Par cette requête et un mémoire, enregistré le 16 février 2025, M. A… B…, représenté par Me Ben Mansour, demande au tribunal :
1°) de l’admettre à titre provisoire au bénéfice de l’aide juridictionnelle ;
2°) d’annuler l’arrêté du 22 juillet 2024 par lequel le préfet de police de Paris l’a obligé à quitter le territoire français dans le délai de trente jours et a fixé le pays à destination duquel il pourra être éloigné ;
3°) de mettre à la charge de l’Etat une somme de 1 800 euros à verser à son conseil, Me Ben Mansour, en application des dispositions de l’article L. 761-1 du code de justice administrative et de l’article 37 de la loi du 10 juillet 1991.
Il soutient que :
- l’arrêté attaqué a été pris par une autorité incompétente ;
- il est insuffisamment motivé ;
- il a été pris sans qu’un examen sérieux de sa situation n’ait été réalisé ;
- il méconnaît les articles L. 542-1-2 et L. 542-2 du code de l’entrée et du séjour des étrangers et du droit d’asile ;
- il méconnaît l’article 3 de la convention européenne de sauvegarde des droits de l’homme et des libertés fondamentales
- la décision fixant le pays de destination est illégale en raison de l’illégalité de la décision portant obligation de quitter le territoire français.
La requête a été communiquée au préfet de police de Paris qui n’a pas produit d’observations en défense.

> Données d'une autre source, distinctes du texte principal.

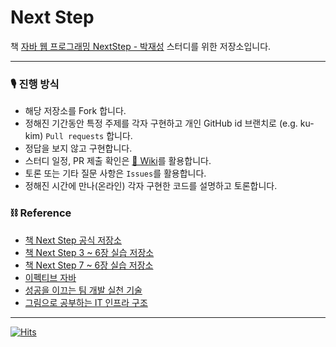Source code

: # Next Step

책 [자바 웹 프로그래밍 NextStep - 박재성](http://www.yes24.com/Product/goods/31869154?scode=032&OzSrank=4) 스터디를 위한 저장소입니다.


---


### 🎙 진행 방식

- 해당 저장소를 Fork 합니다.
- 정해진 기간동안 특정 주제를 각자 구현하고 개인 GitHub id 브랜치로 (e.g. ku-kim) `Pull requests` 합니다.
- 정답을 보지 않고 구현합니다.
- 스터디 일정, PR 제출 확인은 [📒 Wiki](https://github.com/Next-Squad/Next-Step/wiki)를 활용합니다.
- 토론 또는 기타 질문 사항은 `Issues`를 활용합니다.
- 정해진 시간에 만나(온라인) 각자 구현한 코드를 설명하고 토론합니다.

### ⛓ Reference
- [책 Next Step 공식 저장소](https://github.com/slipp/jwp-book)
- [책 Next Step 3 ~ 6장 실습 저장소](https://github.com/slipp/web-application-server)
- [책 Next Step 7 ~ 6장 실습 저장소](https://github.com/slipp/jwp-basic)
- [이펙티브 자바](http://www.yes24.com/Product/Goods/65551284)
- [성공을 이끄는 팀 개발 실천 기술](http://www.yes24.com/Product/Goods/14725219)
- [그림으로 공부하는 IT 인프라 구조](http://www.yes24.com/Product/Goods/95800974)

---

[![Hits](https://hits.seeyoufarm.com/api/count/incr/badge.svg?url=https%3A%2F%2Fgithub.com%2FNext-Squad%2FNext-Step&count_bg=%2379C83D&title_bg=%23555555&icon=&icon_color=%23E7E7E7&title=hits&edge_flat=false)](https://hits.seeyoufarm.com)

Par un courrier du 27 mai 2025, les parties ont été informées, en application des dispositions de l’article R. 611-7 du code de justice administrative, de ce que le jugement était susceptible d’être fondé sur le moyen d’ordre public, relevé d’office, tiré de ce qu’il n’y a pas lieu de statuer sur les conclusions à fin d’annulation de l’arrêté du 22 juillet 2024 du préfet de police de Paris qui doit être regardé comme abrogé à la suite de la délivrance à M. B… d’une attestation de prolongation d’instruction de sa demande de titre de séjour, qui l’autorise à séjourner en France.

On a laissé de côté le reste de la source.